- _Material for this exercise_:
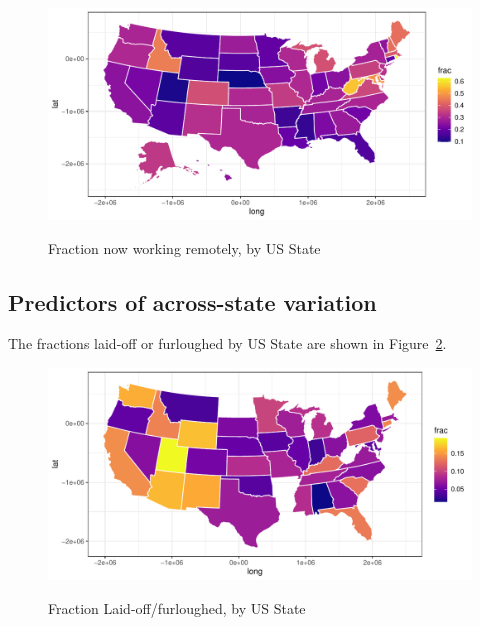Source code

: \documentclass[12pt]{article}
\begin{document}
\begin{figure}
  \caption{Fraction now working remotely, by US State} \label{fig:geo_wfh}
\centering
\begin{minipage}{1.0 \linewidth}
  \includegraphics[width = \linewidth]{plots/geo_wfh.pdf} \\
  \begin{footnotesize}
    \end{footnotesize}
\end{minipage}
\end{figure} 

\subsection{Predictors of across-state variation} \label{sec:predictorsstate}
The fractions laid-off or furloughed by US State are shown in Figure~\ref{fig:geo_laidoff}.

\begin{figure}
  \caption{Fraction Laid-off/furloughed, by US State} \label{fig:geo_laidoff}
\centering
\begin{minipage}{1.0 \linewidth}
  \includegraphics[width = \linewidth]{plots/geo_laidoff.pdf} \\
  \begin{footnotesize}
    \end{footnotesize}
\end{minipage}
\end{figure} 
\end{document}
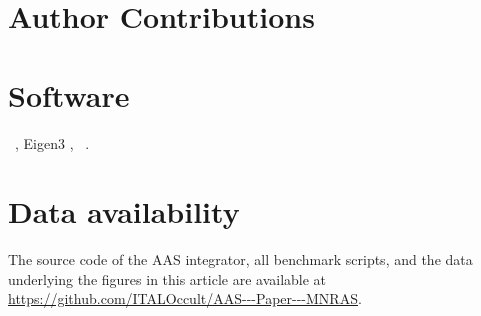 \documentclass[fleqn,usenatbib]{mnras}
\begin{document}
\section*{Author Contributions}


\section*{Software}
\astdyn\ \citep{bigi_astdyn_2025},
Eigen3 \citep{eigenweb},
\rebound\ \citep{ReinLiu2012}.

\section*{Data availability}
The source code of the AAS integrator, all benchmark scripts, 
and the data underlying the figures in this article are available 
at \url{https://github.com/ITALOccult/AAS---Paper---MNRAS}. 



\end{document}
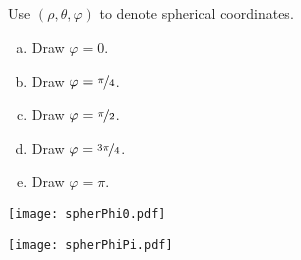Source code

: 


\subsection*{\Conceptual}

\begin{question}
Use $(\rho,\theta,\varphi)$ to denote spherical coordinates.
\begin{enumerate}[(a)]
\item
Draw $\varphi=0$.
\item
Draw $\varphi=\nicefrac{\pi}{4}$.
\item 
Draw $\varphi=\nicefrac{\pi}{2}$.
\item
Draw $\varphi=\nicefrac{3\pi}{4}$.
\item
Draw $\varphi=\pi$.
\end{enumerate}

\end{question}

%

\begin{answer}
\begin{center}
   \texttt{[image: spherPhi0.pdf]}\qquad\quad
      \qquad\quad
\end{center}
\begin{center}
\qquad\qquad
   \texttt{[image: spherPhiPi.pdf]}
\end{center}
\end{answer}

- _What the task asks_: Your answer should be the lines above that contain the word "citep", copied out.

- _Response to this exercise_:
\astdyn\ \citep{bigi_astdyn_2025},
Eigen3 \citep{eigenweb},
\rebound\ \citep{ReinLiu2012}.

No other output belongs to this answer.